Era un señor de unos cuarenta años que padecía una enfermedad crónica y terminal. Con el paso del tiempo se había quedado solo en su casa donde se mudó su hermana desde la capital en el momento que se volvió dependiente. William vivía postrado en la entrada de su casa. No se podía mover y se pasaba los días con la mirada perdida hacia el infinito y sin hablar con nadie. Una mañana de 2012 dentro de las visitas de la pastoral social los misioneros junto con un sacerdote nos acercamos a su casa para rezar con él, y durante tres días, poco a poco, su corazón se fue transformando. Fue entonces cuando tras unas catequesis de preparación y viendo la disposición de William se le bautizó, recibió la primera comunión y la unción de enfermos. La celebración tuvo lugar en su casa acompañado por toda la comunidad de la loma, que vieron como Dios transforma el corazón de las personas a través de los sacramentos.

William falleció a los seis meses de recibir los sacramentos, estando lleno de Dios. Los vecinos de la Altagracia nos contaron cómo cambió su vida tras esta visita, empezando a llevar el peso de su enfermedad junto con Cristo y dejándose cuidar por los demás, siendo así testigo del Amor para ellos. A través de las visitas pastorales a los enfermos William pudo recibir los sacramentos para así estar más cerca de Dios.

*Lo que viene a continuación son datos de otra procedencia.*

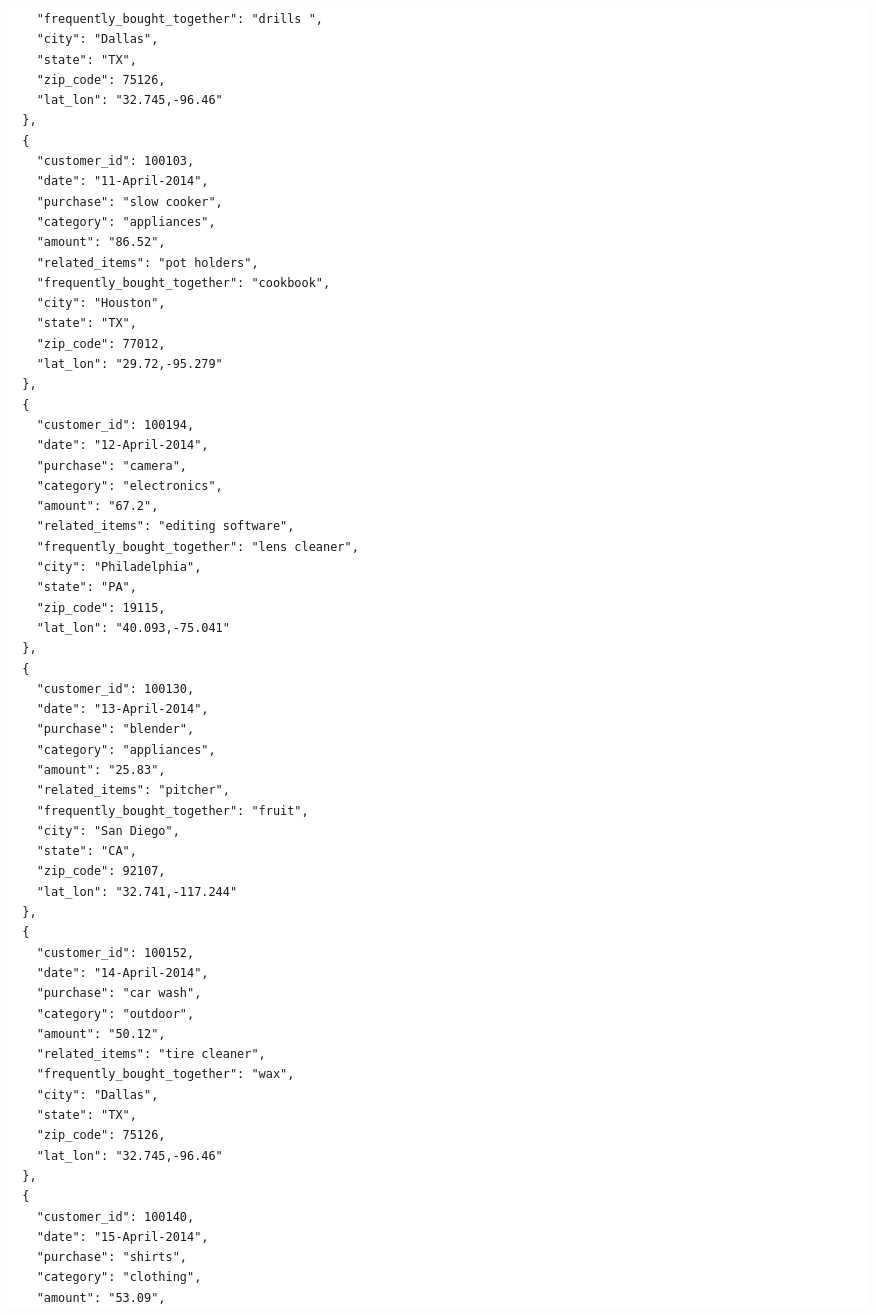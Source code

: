         "frequently_bought_together": "drills ",
        "city": "Dallas",
        "state": "TX",
        "zip_code": 75126,
        "lat_lon": "32.745,-96.46"
      },
      {
        "customer_id": 100103,
        "date": "11-April-2014",
        "purchase": "slow cooker",
        "category": "appliances",
        "amount": "86.52",
        "related_items": "pot holders",
        "frequently_bought_together": "cookbook",
        "city": "Houston",
        "state": "TX",
        "zip_code": 77012,
        "lat_lon": "29.72,-95.279"
      },
      {
        "customer_id": 100194,
        "date": "12-April-2014",
        "purchase": "camera",
        "category": "electronics",
        "amount": "67.2",
        "related_items": "editing software",
        "frequently_bought_together": "lens cleaner",
        "city": "Philadelphia",
        "state": "PA",
        "zip_code": 19115,
        "lat_lon": "40.093,-75.041"
      },
      {
        "customer_id": 100130,
        "date": "13-April-2014",
        "purchase": "blender",
        "category": "appliances",
        "amount": "25.83",
        "related_items": "pitcher",
        "frequently_bought_together": "fruit",
        "city": "San Diego",
        "state": "CA",
        "zip_code": 92107,
        "lat_lon": "32.741,-117.244"
      },
      {
        "customer_id": 100152,
        "date": "14-April-2014",
        "purchase": "car wash",
        "category": "outdoor",
        "amount": "50.12",
        "related_items": "tire cleaner",
        "frequently_bought_together": "wax",
        "city": "Dallas",
        "state": "TX",
        "zip_code": 75126,
        "lat_lon": "32.745,-96.46"
      },
      {
        "customer_id": 100140,
        "date": "15-April-2014",
        "purchase": "shirts",
        "category": "clothing",
        "amount": "53.09",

GRACIAS a la oración de tantos como tú, en Altagracia se preparó el corazón de un hombre para que a través de los sacerdotes recibiera a Jesús para siempre.

Sariel, es un niño de los Cayucos, un barrio muy pobre de Pedernales. A pesar de sus ocho años, está muy pendiente de su hermano pequeño Christopher, con quien comparte la mayor parte de su tiempo.

Es un niño con tendencia a la violencia, no come mucho, no sabe asearse. Está aprendiendo a escribir, aunque no es una tarea fácil en un niño tan inquieto como él. Le cuesta sociabilizar ya que lo único que busca es un poco de comida para él y para su hermano, sin tener que compartir lo poco que consigue. Es muy servicial y siempre está ayudando, a pesar de que con sus compañeros no se suele llevar muy bien. Lo que mejor sabe hacer Sariel es dar abrazos, siempre está buscando el cariño de otras personas, incluso venía a misa sólo para poder demostrarnos lo mucho que nos necesitaba.

Gracias al Centro Nutricional está aprendiendo a sociabilizar con otros niños, tiene unas nociones básicas de higiene, recibe una comida al día, está atendido médicamente, etc. La posibilidad de salir de acceder a todo esto es porque tú has querido colaborar para el mantenimiento del centro, el salario del personal, el  material sanitario y escolar.

 Sariel es un chico admirable que sólo quiere tener una infancia como el resto de niños de su edad y sólo tener que preocuparse por aprender y estudiar. Para todos los misioneros su testimonio supuso una nueva forma de entender la pobreza y descubrir a Dios.

GRACIAS por tu colaboración al Centro Nutricional. En él están haciendo grandes cosas con Sariel.